### What you are asked to do:
Report all lines below with the word "verb".

Stored data entries

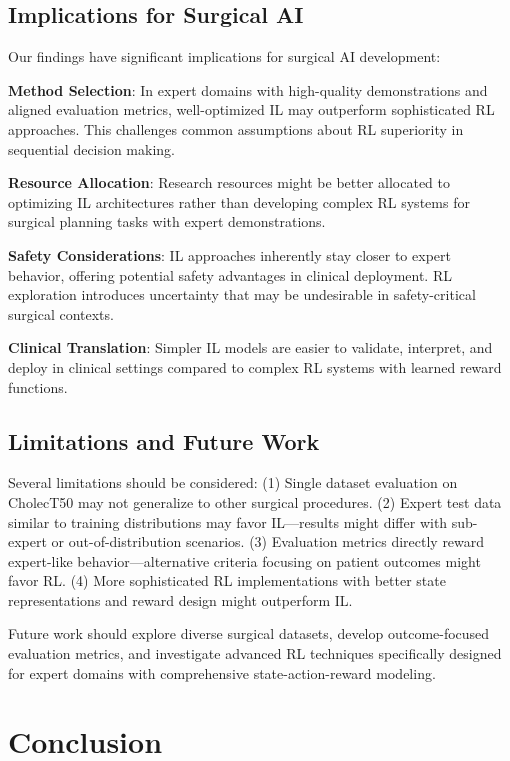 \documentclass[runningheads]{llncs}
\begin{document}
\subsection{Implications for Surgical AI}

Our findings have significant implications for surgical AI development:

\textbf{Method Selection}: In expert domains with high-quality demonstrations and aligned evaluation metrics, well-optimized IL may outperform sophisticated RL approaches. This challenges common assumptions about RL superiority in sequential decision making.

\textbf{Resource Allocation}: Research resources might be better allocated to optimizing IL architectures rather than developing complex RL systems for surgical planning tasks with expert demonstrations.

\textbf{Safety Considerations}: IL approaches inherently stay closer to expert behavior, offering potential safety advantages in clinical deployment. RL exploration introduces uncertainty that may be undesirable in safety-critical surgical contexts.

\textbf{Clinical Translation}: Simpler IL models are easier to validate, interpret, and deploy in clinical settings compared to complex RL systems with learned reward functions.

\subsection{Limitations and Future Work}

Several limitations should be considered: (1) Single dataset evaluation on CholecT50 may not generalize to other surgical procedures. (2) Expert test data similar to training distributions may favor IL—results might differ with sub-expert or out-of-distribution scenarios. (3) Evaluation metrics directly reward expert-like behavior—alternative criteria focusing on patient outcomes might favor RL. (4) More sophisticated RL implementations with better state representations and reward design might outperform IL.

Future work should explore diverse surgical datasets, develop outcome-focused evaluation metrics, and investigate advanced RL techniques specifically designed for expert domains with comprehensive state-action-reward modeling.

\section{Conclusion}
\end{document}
==
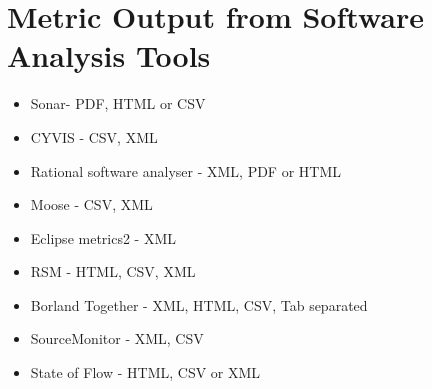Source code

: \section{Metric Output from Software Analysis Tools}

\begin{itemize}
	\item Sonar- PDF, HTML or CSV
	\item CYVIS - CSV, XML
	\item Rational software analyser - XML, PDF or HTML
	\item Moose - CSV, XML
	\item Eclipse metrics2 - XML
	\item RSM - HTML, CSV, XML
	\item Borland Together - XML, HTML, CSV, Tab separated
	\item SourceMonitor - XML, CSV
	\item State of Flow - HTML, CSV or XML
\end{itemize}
---
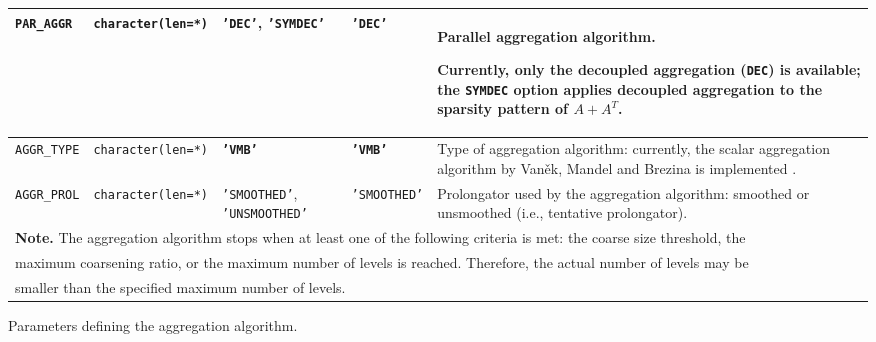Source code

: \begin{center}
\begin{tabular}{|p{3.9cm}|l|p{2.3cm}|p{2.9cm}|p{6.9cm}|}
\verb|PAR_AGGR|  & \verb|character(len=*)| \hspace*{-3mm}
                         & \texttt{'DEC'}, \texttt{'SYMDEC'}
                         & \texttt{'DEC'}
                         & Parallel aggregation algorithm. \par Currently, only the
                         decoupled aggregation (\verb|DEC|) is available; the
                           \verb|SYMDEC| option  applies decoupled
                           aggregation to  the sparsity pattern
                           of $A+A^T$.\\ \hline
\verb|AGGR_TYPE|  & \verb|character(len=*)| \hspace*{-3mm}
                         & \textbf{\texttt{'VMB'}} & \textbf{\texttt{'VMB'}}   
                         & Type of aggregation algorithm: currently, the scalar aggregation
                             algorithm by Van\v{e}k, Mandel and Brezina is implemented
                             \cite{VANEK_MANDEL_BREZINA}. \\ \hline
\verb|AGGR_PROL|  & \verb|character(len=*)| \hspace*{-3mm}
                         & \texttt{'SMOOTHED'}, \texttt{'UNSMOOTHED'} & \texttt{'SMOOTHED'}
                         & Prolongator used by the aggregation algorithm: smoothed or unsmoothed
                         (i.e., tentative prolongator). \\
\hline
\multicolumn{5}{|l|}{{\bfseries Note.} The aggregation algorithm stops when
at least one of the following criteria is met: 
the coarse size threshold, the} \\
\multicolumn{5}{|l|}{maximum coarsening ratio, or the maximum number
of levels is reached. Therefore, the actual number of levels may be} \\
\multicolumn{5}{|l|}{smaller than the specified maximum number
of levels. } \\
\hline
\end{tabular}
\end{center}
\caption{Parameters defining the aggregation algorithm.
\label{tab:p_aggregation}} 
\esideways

### Finished exercise:
\verb|PAR_AGGR|  & \verb|character(len=*)| \hspace*{-3mm}
                         decoupled aggregation (\verb|DEC|) is available; the
                           \verb|SYMDEC| option  applies decoupled
\verb|AGGR_TYPE|  & \verb|character(len=*)| \hspace*{-3mm}
\verb|AGGR_PROL|  & \verb|character(len=*)| \hspace*{-3mm}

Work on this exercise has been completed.